Cardenas later said he could have been a guest in the car on other occasions. He said he remembers being "impressed" that a law firm would have a limousine at its disposal.

He said he was particularly pleased to learn that Stewart's firm would often provide the car service as a "designated driver" for attorneys, judges or others who may have had too much too drink at functions.

"Because of the drunk-driving thing, most of us tried to be careful," said Cardenas, adding that he never had to avail himself of Stewart's post-party service.

Stewart said he maintained a "pretty open policy" with the car, and, on most occasions, accompanied those who used it.

"I'm not trying to buy judges," Stewart said. "There are judges who are friends of mine. I made the car available to a lot of charity events."
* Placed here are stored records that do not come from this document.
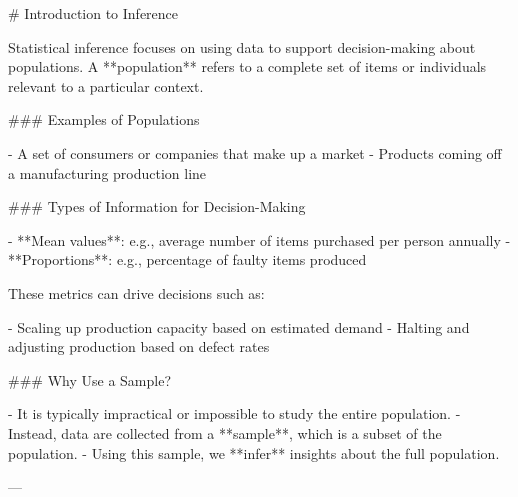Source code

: # Introduction to Inference

Statistical inference focuses on using data to support decision-making about populations. A **population** refers to a complete set of items or individuals relevant to a particular context.

### Examples of Populations

- A set of consumers or companies that make up a market
- Products coming off a manufacturing production line

### Types of Information for Decision-Making

- **Mean values**: e.g., average number of items purchased per person annually
- **Proportions**: e.g., percentage of faulty items produced

These metrics can drive decisions such as:

- Scaling up production capacity based on estimated demand
- Halting and adjusting production based on defect rates

### Why Use a Sample?

- It is typically impractical or impossible to study the entire population.
- Instead, data are collected from a **sample**, which is a subset of the population.
- Using this sample, we **infer** insights about the full population.

---
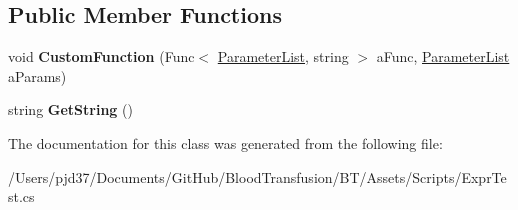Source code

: \subsection*{Public Member Functions}
\begin{DoxyCompactItemize}
\item 
void {\bfseries Custom\+Function} (Func$<$ \hyperlink{class_b83_1_1_logic_expression_parser_1_1_parameter_list}{Parameter\+List}, string $>$ a\+Func, \hyperlink{class_b83_1_1_logic_expression_parser_1_1_parameter_list}{Parameter\+List} a\+Params)\hypertarget{class_b83_1_1_logic_expression_parser_1_1_custom_string_function_ad0e16499b68791f36429fd99b370251f}{}\label{class_b83_1_1_logic_expression_parser_1_1_custom_string_function_ad0e16499b68791f36429fd99b370251f}

\item 
string {\bfseries Get\+String} ()\hypertarget{class_b83_1_1_logic_expression_parser_1_1_custom_string_function_a4bd29c84c65faec0a3cb415a3ca3e06a}{}\label{class_b83_1_1_logic_expression_parser_1_1_custom_string_function_a4bd29c84c65faec0a3cb415a3ca3e06a}

\end{DoxyCompactItemize}


The documentation for this class was generated from the following file\+:\begin{DoxyCompactItemize}
\item 
/\+Users/pjd37/\+Documents/\+Git\+Hub/\+Blood\+Transfusion/\+B\+T/\+Assets/\+Scripts/Expr\+Test.\+cs\end{DoxyCompactItemize}
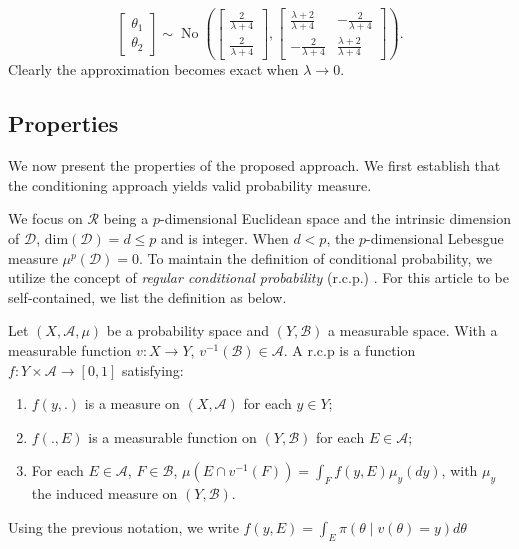 \documentclass[10pt]{article}
\newcommand{\mc}[1]{\mathcal{#1}}
\DeclareMathOperator{\No}{No}
\DeclareMathOperator{\1}{\mathbbm{1}}
\begin{document}
$$\begin{bmatrix} \theta_1 \\ \theta_2 \end{bmatrix} \sim
\No \left(
 \begin{bmatrix} \frac{2}{\lambda+4} \\ \frac{2}{\lambda+4} \end{bmatrix},
\begin{bmatrix} \frac{\lambda+2}{\lambda+4} & -\frac{2}{\lambda+4}  \\  -\frac{2}{\lambda+4}  &\frac{\lambda+2}{\lambda+4} \end{bmatrix}
\right).$$
Clearly the approximation becomes exact when $\lambda\rightarrow 0$.

\subsection{Properties}

We now present the properties of the proposed approach. We first establish
that the conditioning approach yields valid probability measure.

We focus on $\mc R$ being a $p$-dimensional Euclidean space and the
intrinsic dimension of $\mc D$, $\mbox{dim}(\mc D)=d\le p$ and is integer.
When $d<p$, the
$p$-dimensional Lebesgue measure $\mu^p(\mc D)=0$. To maintain the definition
of conditional probability, we utilize the concept of {\it regular
conditional probability} (r.c.p.)
\citep{kolmogorov1950foundations}. For this article to be self-contained, we list the definition as below.

Let $(X, \mathscr A, \mu)$ be a probability space and $(Y, \mathscr B)$ a measurable space. With a measurable function $v:X\rightarrow Y$, $v^{-1}(\mathscr B)\in \mathscr A$.
A r.c.p is a function
$f: Y\times \mathscr A \rightarrow[0,1]$ satisfying:

\begin{enumerate}
	\item $f(y, .)$ is a measure on $(X,\mathscr A)$ for each $y \in
		Y$;
	\item $f(., E)$ is a measurable function on $(Y,\mathscr B)$ for each $E\in \mathscr A$;
	\item For each $E \in \mathscr A$, $F\in \mathscr B$,
		$\mu(E \cap v^{-1}(F))=\int_{F} f(y, E) \mu_y(dy)$, with
		$\mu_y$ the induced measure on $(Y,\mathscr B)$.
\end{enumerate}

Using the previous notation, we write $f(y,E)= \int_E \pi(\theta
\mid v(\theta)=y) d\theta$
\end{document}
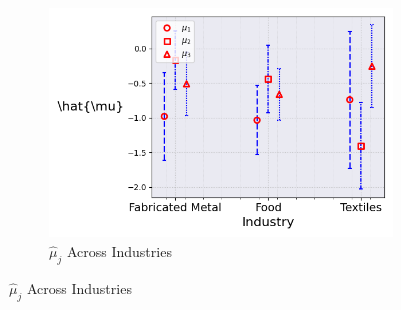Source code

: \documentclass{article}
\begin{document}
\begin{figure}[ht!]
\begin{subfigure}[t]{0.32\textwidth}
        \centering
        \includegraphics[width=\textwidth]{figure/stationary_mixture_kmshare_ciiu_mubar_across_industries_m3.png}
        \caption{$\hat{\mu}_j$ Across Industries}
    \end{subfigure}


\end{figure}
\end{document}

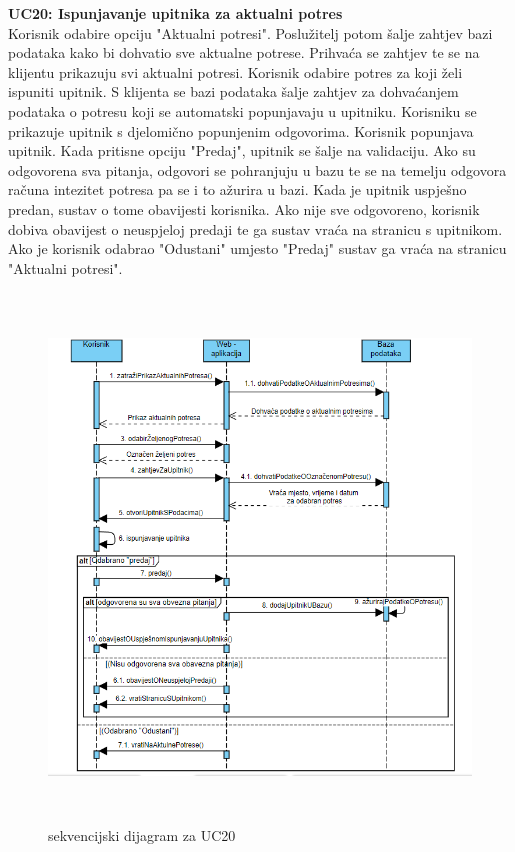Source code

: 			 
			\textbf{UC20: Ispunjavanje upitnika za aktualni potres}\\
			{Korisnik odabire opciju "Aktualni potresi". Poslužitelj potom šalje zahtjev bazi podataka kako bi dohvatio sve aktualne potrese. Prihvaća se zahtjev te se na klijentu prikazuju svi aktualni potresi. Korisnik odabire potres za koji želi ispuniti upitnik. S klijenta se bazi podataka šalje zahtjev za dohvaćanjem podataka o potresu koji se automatski popunjavaju u upitniku. Korisniku se prikazuje upitnik s djelomično popunjenim odgovorima. Korisnik popunjava upitnik. Kada pritisne opciju "Predaj", upitnik se šalje na validaciju. Ako su odgovorena sva pitanja, odgovori se pohranjuju u bazu te se na temelju odgovora računa intezitet potresa pa se i to ažurira u bazi. 
			Kada je upitnik uspješno predan, sustav o tome obavijesti korisnika. Ako nije sve odgovoreno, korisnik dobiva obavijest o neuspjeloj predaji te ga sustav vraća na stranicu s upitnikom. Ako je korisnik odabrao "Odustani" umjesto "Predaj" sustav ga vraća na stranicu "Aktualni potresi".}
			\begin{figure}[H]
				  \includegraphics[width=\textwidth, height=14cm]{slike/uc20.PNG}
				  \caption{sekvencijski dijagram za UC20}
				  \label{fig:sekvuc8} 
				 \end{figure}
				\eject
The state's Fair Political Practices Commission requires judges and other elected California officials to report gifts valued at $50 or more--including limousine services. The driver, who requested anonymity for fear of retribution, said the car charge was $25 per hour and--except for quick one-way trips--events typically ran two hours or more.

Neither Cardenas nor Brown, a passenger in the car on at least three occasions in the past three years, reported any such gifts on their annual disclosure statements since 1987, the earliest year the judges' records were available.


Both judges have presided over cases in which Stewart's firm represented indigent clients under terms of the county contract. And Brown once chaired the Alternate Defense Committee, which wields considerable influence over indigent defense policy for the county.

Vasquez, one of five members on the County Board of Supervisors, which has routinely granted contract extensions for Stewart's firm on the recommendation of local judges, said he was a guest in the car on two occasions. The supervisor said he paid the driver for one of the rides, a trip to Los Angeles to meet and dine with French government officials two or three years ago.

But the driver, who took Vasquez to Los Angeles, said the supervisor "did not pay me 10 cents" because it was against the firm's policy for the driver to accept money from passengers.

Also about that time, the supervisor said he used the car on a second outing to host the wife of former U.S. Atty. Gen. Richard Thornburgh for a tour of the Orangewood Children's Home.

Vasquez said he did not reimburse Stewart's firm for the limousine on that occasion, but he did not consider the Orangewood outing as a gift because he was "doing county business" by trying to secure more federal funding for Orangewood.

Hodges, a key investigator in the prosecution of former Supervisor Don R. Roth on charges related to the improper acceptance of gifts, said he paid both times he used the car, once "chipping in about $20 or $30" for a trip to the airport three or four years ago, and again about two years ago to shuttle friends to a party for an office colleague.

The driver said he recalled Hodges as a passenger in the car more than twice. However, he also said that the investigator once pushed $100 in his shirt pocket after an office party to cover the group's expenses for the four-hour outing, even though the driver was not supposed to accept payments from passengers.

"I've known all those guys a hundred years," Hodges said. "My deal was I paid the driver."

Meanwhile, Judge Cardenas said he did not consider use of the limousine to be a gift because he recalled using it for only a charity event. "It wasn't like I was getting anything out of it," he said. "At the time, everything was very ethical to me."